• Work order
Check each line of the listing for the word "Clerc" and report the ones that have it.

• Recorded information
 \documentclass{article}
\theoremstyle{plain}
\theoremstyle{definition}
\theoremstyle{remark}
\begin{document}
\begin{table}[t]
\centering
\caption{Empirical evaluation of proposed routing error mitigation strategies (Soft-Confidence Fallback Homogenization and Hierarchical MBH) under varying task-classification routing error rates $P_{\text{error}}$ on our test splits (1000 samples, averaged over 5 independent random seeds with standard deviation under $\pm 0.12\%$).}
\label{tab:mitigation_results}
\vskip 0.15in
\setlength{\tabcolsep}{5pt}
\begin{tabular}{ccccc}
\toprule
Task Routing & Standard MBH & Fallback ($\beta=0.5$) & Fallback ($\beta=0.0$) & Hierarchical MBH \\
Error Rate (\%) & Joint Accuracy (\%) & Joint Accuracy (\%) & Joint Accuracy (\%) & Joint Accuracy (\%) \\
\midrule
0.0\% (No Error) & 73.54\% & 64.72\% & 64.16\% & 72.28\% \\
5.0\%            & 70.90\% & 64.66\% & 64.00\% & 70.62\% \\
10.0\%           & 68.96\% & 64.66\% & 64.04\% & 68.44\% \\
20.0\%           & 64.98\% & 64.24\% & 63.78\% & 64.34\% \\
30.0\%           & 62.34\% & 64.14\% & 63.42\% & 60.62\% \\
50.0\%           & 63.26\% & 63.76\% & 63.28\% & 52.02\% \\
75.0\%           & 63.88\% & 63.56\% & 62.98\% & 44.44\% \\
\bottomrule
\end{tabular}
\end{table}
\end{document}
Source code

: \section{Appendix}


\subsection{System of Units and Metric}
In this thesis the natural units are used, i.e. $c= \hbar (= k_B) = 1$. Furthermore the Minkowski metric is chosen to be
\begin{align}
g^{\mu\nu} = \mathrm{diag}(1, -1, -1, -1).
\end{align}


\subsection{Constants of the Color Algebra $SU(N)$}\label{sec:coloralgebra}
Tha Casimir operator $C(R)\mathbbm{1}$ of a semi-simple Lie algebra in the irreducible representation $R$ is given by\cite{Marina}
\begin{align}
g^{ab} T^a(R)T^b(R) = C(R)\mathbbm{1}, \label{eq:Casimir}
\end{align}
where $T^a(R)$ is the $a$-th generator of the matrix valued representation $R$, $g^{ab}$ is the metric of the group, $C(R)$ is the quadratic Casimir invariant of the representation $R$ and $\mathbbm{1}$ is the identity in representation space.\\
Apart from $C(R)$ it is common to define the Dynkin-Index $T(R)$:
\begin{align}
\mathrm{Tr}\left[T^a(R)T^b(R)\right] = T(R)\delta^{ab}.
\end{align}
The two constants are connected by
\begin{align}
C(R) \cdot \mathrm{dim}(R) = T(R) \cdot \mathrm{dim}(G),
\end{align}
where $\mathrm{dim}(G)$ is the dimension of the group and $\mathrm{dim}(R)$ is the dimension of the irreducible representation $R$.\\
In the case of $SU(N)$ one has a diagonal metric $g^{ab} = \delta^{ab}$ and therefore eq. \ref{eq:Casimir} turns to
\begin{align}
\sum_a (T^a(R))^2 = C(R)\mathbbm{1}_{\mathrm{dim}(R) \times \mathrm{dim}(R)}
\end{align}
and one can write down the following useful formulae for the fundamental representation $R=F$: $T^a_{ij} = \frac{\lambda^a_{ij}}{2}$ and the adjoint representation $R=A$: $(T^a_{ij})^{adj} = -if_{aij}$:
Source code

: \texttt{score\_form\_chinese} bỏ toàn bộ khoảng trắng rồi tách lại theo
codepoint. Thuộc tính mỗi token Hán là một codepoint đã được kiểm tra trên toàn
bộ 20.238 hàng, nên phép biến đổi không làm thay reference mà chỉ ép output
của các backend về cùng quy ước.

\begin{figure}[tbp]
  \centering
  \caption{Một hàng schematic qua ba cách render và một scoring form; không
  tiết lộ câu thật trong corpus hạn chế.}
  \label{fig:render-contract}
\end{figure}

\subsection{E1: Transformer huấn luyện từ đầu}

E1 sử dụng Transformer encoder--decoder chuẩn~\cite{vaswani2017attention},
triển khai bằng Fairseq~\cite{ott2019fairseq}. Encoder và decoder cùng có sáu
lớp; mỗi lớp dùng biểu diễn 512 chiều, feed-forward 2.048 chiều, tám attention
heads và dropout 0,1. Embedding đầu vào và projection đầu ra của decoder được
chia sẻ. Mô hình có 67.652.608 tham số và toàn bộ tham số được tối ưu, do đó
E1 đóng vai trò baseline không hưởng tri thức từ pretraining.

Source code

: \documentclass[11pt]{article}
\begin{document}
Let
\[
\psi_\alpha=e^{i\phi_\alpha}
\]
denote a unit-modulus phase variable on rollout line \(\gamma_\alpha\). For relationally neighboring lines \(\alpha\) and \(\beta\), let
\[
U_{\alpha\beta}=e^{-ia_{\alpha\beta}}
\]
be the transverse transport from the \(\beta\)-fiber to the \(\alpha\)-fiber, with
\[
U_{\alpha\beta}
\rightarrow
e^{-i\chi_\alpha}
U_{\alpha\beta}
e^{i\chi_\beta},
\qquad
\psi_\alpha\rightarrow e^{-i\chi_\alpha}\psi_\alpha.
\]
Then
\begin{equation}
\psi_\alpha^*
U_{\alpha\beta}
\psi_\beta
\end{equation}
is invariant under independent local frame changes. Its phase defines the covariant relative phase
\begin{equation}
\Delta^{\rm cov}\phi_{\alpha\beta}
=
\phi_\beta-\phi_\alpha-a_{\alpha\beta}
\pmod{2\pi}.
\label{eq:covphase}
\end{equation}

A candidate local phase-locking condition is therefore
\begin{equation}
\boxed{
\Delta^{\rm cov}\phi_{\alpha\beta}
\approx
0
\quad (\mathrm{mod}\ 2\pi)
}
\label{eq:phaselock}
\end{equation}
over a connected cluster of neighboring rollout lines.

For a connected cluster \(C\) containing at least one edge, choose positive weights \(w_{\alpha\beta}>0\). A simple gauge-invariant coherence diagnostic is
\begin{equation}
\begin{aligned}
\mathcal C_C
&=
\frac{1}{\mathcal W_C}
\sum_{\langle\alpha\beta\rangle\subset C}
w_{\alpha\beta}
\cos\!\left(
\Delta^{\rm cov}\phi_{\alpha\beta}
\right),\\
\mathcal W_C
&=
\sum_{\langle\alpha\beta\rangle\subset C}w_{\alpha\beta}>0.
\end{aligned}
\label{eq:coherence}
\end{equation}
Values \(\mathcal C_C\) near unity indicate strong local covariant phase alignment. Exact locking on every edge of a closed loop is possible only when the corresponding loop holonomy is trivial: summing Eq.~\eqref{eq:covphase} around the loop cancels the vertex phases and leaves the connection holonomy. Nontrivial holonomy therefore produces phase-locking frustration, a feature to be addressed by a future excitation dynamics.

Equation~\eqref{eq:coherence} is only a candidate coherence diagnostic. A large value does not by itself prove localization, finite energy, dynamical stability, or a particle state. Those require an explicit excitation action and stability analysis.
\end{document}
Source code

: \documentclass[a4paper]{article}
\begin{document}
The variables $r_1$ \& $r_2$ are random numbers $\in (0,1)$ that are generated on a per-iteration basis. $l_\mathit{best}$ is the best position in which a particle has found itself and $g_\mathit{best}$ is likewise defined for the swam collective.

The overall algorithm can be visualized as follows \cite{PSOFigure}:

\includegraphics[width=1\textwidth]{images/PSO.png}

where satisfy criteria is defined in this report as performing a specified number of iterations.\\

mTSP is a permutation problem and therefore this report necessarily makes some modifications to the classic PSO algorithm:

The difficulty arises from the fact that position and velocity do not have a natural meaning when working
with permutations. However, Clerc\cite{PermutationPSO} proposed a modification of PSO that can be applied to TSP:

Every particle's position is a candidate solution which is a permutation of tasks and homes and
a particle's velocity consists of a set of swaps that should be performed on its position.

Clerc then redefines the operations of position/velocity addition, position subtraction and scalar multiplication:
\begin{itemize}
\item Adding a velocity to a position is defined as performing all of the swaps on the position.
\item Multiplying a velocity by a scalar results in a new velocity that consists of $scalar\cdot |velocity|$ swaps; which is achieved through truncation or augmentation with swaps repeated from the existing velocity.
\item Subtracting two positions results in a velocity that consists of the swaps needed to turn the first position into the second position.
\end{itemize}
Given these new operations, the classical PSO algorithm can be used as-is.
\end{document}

• Solution for this problem
with permutations. However, Clerc\cite{PermutationPSO} proposed a modification of PSO that can be applied to TSP:
Clerc then redefines the operations of position/velocity addition, position subtraction and scalar multiplication:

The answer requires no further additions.